Из всего того, что я написал, я бы выделил не более 20 статей (половина из них - англоязычные) и всего три книги: «Фитоценология» (1978), «Теоретические основы фитоценологии» (1985) и «Наука о растительности» (1998). Две из них написаны с моими постоянными соавторами Г.С. Розенбергом и Л.Г. Наумовой.
У меня пятьдесят учеников кандидатов наук и десять докторов. Этот список тоже надо было бы сократить по меньшей мере в два раза. Далеко не всеми своими учениками я могу гордиться, а за некоторых из них просто испытываю чувство стыда.
Все то, в чем надо бы было покаяться, имело не только субъективные причины («писучесть», коммуникабельность, гипертрофированное стремление помочь ближнему), но и объективные. К такой «гиперпродуктивности» меня подталкивала социальная среда.
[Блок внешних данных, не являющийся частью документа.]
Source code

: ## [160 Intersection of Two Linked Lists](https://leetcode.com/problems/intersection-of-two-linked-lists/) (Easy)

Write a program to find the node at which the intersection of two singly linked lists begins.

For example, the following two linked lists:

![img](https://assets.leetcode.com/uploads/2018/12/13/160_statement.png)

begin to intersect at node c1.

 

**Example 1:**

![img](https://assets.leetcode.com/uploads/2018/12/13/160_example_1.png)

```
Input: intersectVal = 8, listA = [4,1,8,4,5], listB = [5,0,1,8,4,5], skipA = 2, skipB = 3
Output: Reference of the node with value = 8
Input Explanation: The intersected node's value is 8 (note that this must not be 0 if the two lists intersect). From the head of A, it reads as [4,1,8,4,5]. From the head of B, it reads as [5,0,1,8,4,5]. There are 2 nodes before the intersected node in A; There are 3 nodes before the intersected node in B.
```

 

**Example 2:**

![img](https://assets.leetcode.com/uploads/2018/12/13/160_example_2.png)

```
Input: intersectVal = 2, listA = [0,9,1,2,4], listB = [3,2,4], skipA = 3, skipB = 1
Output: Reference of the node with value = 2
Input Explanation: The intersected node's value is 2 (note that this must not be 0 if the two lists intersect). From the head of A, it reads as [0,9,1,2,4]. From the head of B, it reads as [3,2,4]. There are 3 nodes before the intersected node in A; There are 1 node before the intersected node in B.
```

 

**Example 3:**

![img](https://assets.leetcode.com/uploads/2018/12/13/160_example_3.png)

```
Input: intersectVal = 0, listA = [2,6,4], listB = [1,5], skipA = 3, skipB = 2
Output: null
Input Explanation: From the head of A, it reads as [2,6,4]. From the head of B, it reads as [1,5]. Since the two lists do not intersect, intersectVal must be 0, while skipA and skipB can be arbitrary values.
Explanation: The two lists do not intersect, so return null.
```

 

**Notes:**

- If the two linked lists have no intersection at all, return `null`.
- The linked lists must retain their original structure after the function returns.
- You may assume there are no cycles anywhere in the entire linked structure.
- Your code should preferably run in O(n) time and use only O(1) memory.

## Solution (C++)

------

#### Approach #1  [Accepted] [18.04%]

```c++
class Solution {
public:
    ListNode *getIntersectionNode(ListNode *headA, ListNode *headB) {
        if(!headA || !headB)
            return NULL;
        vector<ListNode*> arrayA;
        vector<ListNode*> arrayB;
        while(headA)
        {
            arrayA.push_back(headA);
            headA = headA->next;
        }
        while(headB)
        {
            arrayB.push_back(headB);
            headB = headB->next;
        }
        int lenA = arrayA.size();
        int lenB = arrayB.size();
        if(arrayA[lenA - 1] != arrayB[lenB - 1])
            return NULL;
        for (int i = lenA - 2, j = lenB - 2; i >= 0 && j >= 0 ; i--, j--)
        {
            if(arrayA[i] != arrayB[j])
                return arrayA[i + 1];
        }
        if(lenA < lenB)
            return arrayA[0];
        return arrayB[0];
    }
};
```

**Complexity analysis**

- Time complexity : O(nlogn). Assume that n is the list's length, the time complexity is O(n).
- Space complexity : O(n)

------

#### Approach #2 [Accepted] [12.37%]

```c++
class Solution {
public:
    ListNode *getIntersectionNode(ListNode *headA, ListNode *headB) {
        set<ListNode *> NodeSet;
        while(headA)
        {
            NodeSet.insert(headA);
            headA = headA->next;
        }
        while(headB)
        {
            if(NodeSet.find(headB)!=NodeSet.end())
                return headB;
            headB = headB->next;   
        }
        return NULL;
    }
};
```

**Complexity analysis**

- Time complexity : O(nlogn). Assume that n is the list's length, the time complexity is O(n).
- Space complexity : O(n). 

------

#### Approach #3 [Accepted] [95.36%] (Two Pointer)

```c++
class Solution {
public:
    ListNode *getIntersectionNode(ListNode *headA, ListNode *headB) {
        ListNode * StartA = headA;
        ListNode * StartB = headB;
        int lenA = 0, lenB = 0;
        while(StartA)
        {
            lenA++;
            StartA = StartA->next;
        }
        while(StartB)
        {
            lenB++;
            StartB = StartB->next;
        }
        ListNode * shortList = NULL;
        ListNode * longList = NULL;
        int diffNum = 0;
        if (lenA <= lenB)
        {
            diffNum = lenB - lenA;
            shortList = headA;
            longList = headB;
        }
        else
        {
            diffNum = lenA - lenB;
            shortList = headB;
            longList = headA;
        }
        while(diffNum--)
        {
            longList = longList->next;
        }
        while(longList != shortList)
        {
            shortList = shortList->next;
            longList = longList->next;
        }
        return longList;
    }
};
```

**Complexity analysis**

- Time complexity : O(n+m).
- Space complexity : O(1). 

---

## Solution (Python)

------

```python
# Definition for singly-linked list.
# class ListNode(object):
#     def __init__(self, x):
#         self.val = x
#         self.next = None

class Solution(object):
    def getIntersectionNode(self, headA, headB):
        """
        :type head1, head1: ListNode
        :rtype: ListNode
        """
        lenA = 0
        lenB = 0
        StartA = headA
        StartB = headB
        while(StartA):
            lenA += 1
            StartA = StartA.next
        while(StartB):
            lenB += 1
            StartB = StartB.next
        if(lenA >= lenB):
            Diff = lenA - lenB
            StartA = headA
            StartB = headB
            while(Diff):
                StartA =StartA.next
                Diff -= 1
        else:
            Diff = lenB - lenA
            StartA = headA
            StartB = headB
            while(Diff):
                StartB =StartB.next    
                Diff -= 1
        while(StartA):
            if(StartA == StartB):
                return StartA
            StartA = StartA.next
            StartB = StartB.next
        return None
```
[ГТ: Ага, среда виновата. :-)))]
С.62.
Я научный менеджер в условиях крайнего безденежья, когда я могу заинтересовать сотрудника не деньгами, а перспективой. Будь у меня возможность платить получше, осуществлять более интенсивную ротацию состава в коллективе, я бы руководил не так. Одним словом, соавторствами (я никогда ни к каким статьям себя не приписывал, все это написано мной) и научными степенями я оплачивал добросовестную работу при мизерной зарплате.
…
На момент написания этих очерков я чувствую силы быть полезным людям. Правда, я уже ушел из «оперы» в «филармонию». Больше не планирую писать научных монографий, подобных «НОР» (это были мои заключительные «гастроли в опере»).
…
Я занял нишу «рачка-фильтратора», который «отцеживает планктон» из научной литературы и переваривает его. Научные рецензии и обзорные статьи в «Успехах современной биологии» остаются моими любимыми жанрами.
Я оказался очень полезен для агроэкологии, так как для формулирования общей концепции устойчивой агроэкосистемы пригодился мой опыт научного синтеза. (…)
Я буду полезен как научный руководитель жаждущих научных степеней, как профессор-педагог и как редактор научных изданий.
[ГТ: По-моему, это выглядит как прямой призыв к карьеристам всех мастей идти в ученики.]